Crisis Management Teams Should Be Structured for Resilience. With a Solid Team Structure in Place, Ongoing Training and Regular Exercises You Can  Achieve Optimal Crisis Preparedness.

 

Here are five requirements that should be considered when developing and maintaining an efficient Crisis Management Team capability and overall readiness.

 

1. The Crisis Management Team —

Should Have Structure

It’s almost impossible to have any chance of maneuvering through a crisis successfully without having a Crisis Management Team based on a sound structure. Structuring the team is part of the overall crisis planning process, and the structure must relate to how your specific organization is set up. Nonetheless there are key roles that are common to most team structures. For example, every plan needs to identify the crisis team’s leader. The team’s leader, often the CEO, but not always, will be the final decision maker during a crisis.
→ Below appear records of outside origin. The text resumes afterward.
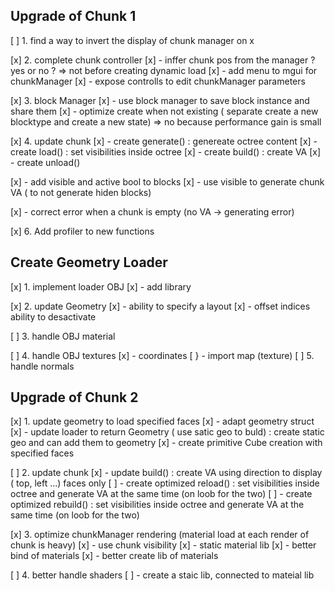 ## Upgrade of Chunk 1
[ ] 1. find a way to invert the display of chunk manager on x 

[x] 2. complete chunk controller
[x] 	- inffer chunk pos from the manager ? yes or no ? => not before creating dynamic load
[x] 	- add menu to mgui for chunkManager
[x] 	- expose controlls to edit chunkManager parameters

[x] 3. block Manager
[x]		- use block manager to save block instance and share them
[x]		- optimize create when not existing ( separate create a new blocktype and create a new state) => no because performance gain is small

[x] 4. update chunk
[x]		- create generate() : genereate octree content
[x]		- create load()     : set visibilities inside octree
[x]		- create build()    : create VA
[x]		- create unload()

[x]		- add visible and active bool to blocks
[x]		- use visible to generate chunk VA ( to not generate hiden blocks)

[x]		- correct error when a chunk is empty (no VA -> generating error)

[x] 6. Add profiler to new functions

## Create Geometry Loader
[x] 1. implement loader OBJ
[x]     - add library 

[x] 2. update Geometry
[x]     - ability to  specify a layout
[x]     - offset indices ability to desactivate

[ ] 3. handle OBJ material 

[ ] 4. handle OBJ textures
[x]     - coordinates
[ }		- import map (texture)
[ ] 5. handle normals

## Upgrade of Chunk 2
[x] 1. update geometry to load specified faces 
[x]		- adapt geometry struct
[x]		- update loader to return Geometry ( use satic geo to buld) : create static geo and can add them to geometry
[x]		- create primitive Cube creation with specified faces

[ ] 2. update chunk
[x]     - update build()    : create VA using direction to display ( top, left ...) faces only
[ ]     - create optimized reload()     : set visibilities inside octree and generate VA at the same time (on loob for the two)
[ ]	    - create optimized rebuild()     : set visibilities inside octree and generate VA at the same time (on loob for the two)

[x] 3. optimize chunkManager rendering (material load at each render of chunk is heavy)
[x]     - use chunk visibility 
[x]     - static material lib
[x]     - better bind of materials
[x]     - better create lib of materials 

[ ] 4. better handle shaders
[ ]     - create a staic lib, connected to mateial lib
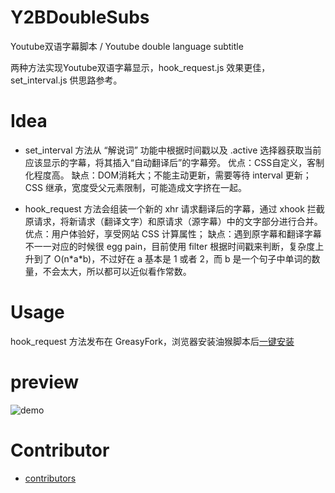 # Y2BDoubleSubs

Youtube双语字幕脚本 / Youtube double language subtitle

两种方法实现Youtube双语字幕显示，hook_request.js 效果更佳，set_interval.js 供思路参考。

# Idea

- set_interval 方法从 “解说词” 功能中根据时间戳以及 .active 选择器获取当前应该显示的字幕，将其插入“自动翻译后”的字幕旁。
优点：CSS自定义，客制化程度高。
缺点：DOM消耗大；不能主动更新，需要等待 interval 更新；CSS 继承，宽度受父元素限制，可能造成文字挤在一起。

- hook_request 方法会组装一个新的 xhr 请求翻译后的字幕，通过 xhook 拦截原请求，将新请求（翻译文字）和原请求（源字幕）中的文字部分进行合并。
优点：用户体验好，享受网站 CSS 计算属性；
缺点：遇到原字幕和翻译字幕不一一对应的时候很 egg pain，目前使用 filter 根据时间戳来判断，复杂度上升到了 O(n\*a\*b)，不过好在 a 基本是 1 或者 2，而 b 是一个句子中单词的数量，不会太大，所以都可以近似看作常数。

# Usage
hook_request 方法发布在 GreasyFork，浏览器安装油猴脚本后[一键安装](https://greasyfork.org/zh-CN/scripts/397363-youtube-double-language-subtitle-youtube-%E5%8F%8C%E8%AF%AD%E5%AD%97%E5%B9%95)

# preview
![demo](demo.png)

# Contributor
- [contributors](https://github.com/CoinkWang/Y2BDoubleSubs/graphs/contributors)

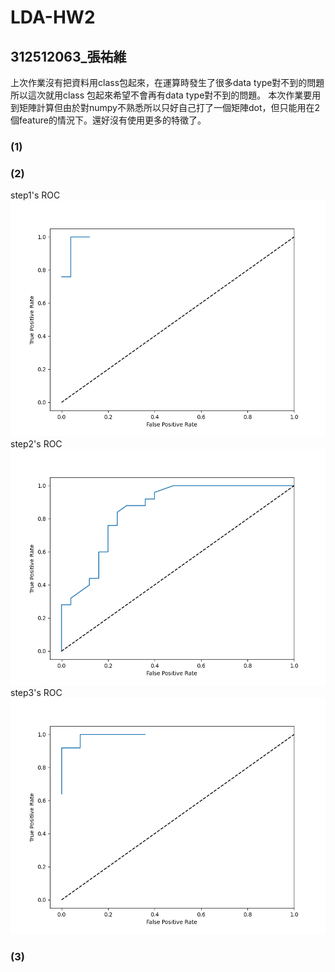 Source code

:# LDA-HW2
## 312512063_張祐維
上次作業沒有把資料用class包起來，在運算時發生了很多data type對不到的問題 </b>
所以這次就用class 包起來希望不會再有data type對不到的問題。</b>
本次作業要用到矩陣計算但由於對numpy不熟悉所以只好自己打了一個矩陣dot，但只能用在2個feature的情況下。還好沒有使用更多的特徵了。 </b>
### (1)
### (2)
step1's ROC
<img src="./step1.png"/>
step2's ROC
<img src="./step2.png"/>
step3's ROC
<img src="./step3.png"/>
<br>
### (3) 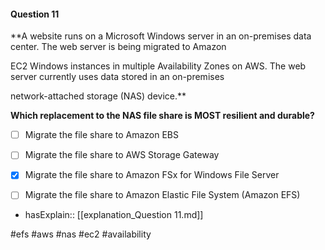 #### Question  11


**A website runs on a Microsoft Windows server in an on-premises data center. The web server is being migrated to Amazon

EC2 Windows instances in multiple Availability Zones on AWS. The web server currently uses data stored in an on-premises

network-attached storage (NAS) device.**


**Which replacement to the NAS file share is MOST resilient and durable?**


- [ ] Migrate the file share to Amazon EBS


- [ ] Migrate the file share to AWS Storage Gateway


- [x] Migrate the file share to Amazon FSx for Windows File Server


- [ ] Migrate the file share to Amazon Elastic File System (Amazon EFS)



- hasExplain:: [[explanation_Question  11.md]]

#efs #aws #nas #ec2 #availability  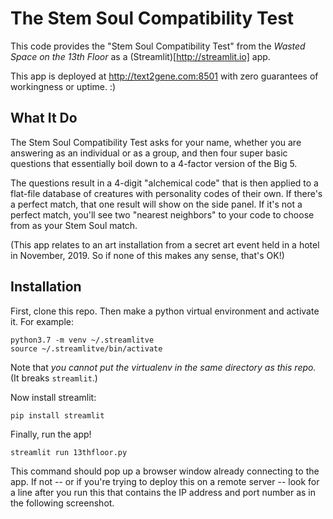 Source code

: # The Stem Soul Compatibility Test

This code provides the "Stem Soul Compatibility Test" from the _Wasted Space on the 13th Floor_ as a (Streamlit)[http://streamlit.io] app.

This app is deployed at http://text2gene.com:8501 with zero guarantees of workingness or uptime.  :) 

## What It Do

The Stem Soul Compatibility Test asks for your name, whether you are answering as an individual or as a group, and then four super basic questions that essentially boil down to a 4-factor version of the Big 5.

The questions result in a 4-digit "alchemical code" that is then applied to a flat-file database of creatures with personality codes of their own.  If there's a perfect match, that one result will show on the side panel.  If it's not a perfect match, you'll see two "nearest neighbors" to your code to choose from as your Stem Soul match.

(This app relates to an art installation from a secret art event held in a hotel in November, 2019. So if none of this makes any sense, that's OK!)

## Installation

First, clone this repo.  Then make a python virtual environment and activate it.  For example:

    python3.7 -m venv ~/.streamlitve
    source ~/.streamlitve/bin/activate

Note that _you cannot put the virtualenv in the same directory as this repo._ (It breaks `streamlit`.)

Now install streamlit:

    pip install streamlit
    
Finally, run the app!

    streamlit run 13thfloor.py
    
This command should pop up a browser window already connecting to the app.  If not -- or if you're trying to deploy this on a remote server -- look for a line after you run this that contains the IP address and port number as in the following screenshot.
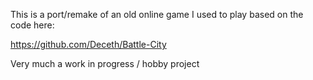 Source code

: This is a port/remake of an old online game I used to play based on the code here:

https://github.com/Deceth/Battle-City

Very much a work in progress / hobby project
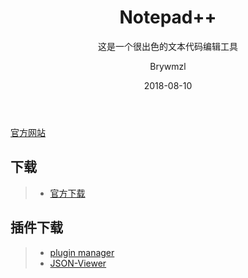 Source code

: ﻿---
layout:     post
title:      Notepad++
subtitle:   这是一个很出色的文本代码编辑工具
date:       2018-08-10
author:     Brywmzl
header-img: img/notepad plus/bg.jpg
catalog: true
tags:
    - Notepad++
---

[官方网站](https://notepad-plus-plus.org/)

## 下载
>- [官方下载](https://notepad-plus-plus.org/download/)

## 插件下载
>- [plugin manager](https://github.com/bruderstein/nppPluginManager/releases)
>- [JSON-Viewer](https://github.com/kapilratnani/JSON-Viewer/releases)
Other key roles commonly seen within a corporate crisis management team are leaders from Legal, HR, Communications, Operations, I.T., Marketing & Sales, Security (or HSE) and Facilities. In addition, all organizations will have to ask themselves what other roles might need to be included that are specific to their particular environment? You’ll also want to identify specific subject matter experts, perhaps outside consultants, who could be quickly added to the team when necessary for the crisis at hand. Very importantly, each primary role must have a clearly designated backup.

 

2. The Crisis Management Team –

Should Have The Authority To Make Decisions And Have Expectations Of Support

In some organizations, the CEO does not head the team, and top leadership does not provide decision-making authority to the Crisis Management Team. This is a mistake as it could cause inefficiency and confusion. Team members in this situation will be less inclined to make critical decisions and take quick actions when they don’t immediately know that they have the backing of the organization’s top leadership whom they represent. To be fully effective, the buck needs to stop with the head of the crisis team.

 

3. The Crisis Management Team –

Should Be Given The Appropriate Oversight With Relevant Checks And Balances Aimed At Continual Improvement

Most well-refined processes include regular inspections that check, regulate and improve performance. For crisis management, one of the process inspections should be an annual appraisal of the plan and the team. This will include review of the team’s structure, with attention paid to each team member’s trained and exercised backup. Appraisal may also include re-validation of training procedures as well as reviewing and acting upon the results of exercises and their documented records. Do you know where your previous exercise reports are, and have all critical and agreed-upon gaps from the previous report been corrected? It is all about continual improvement.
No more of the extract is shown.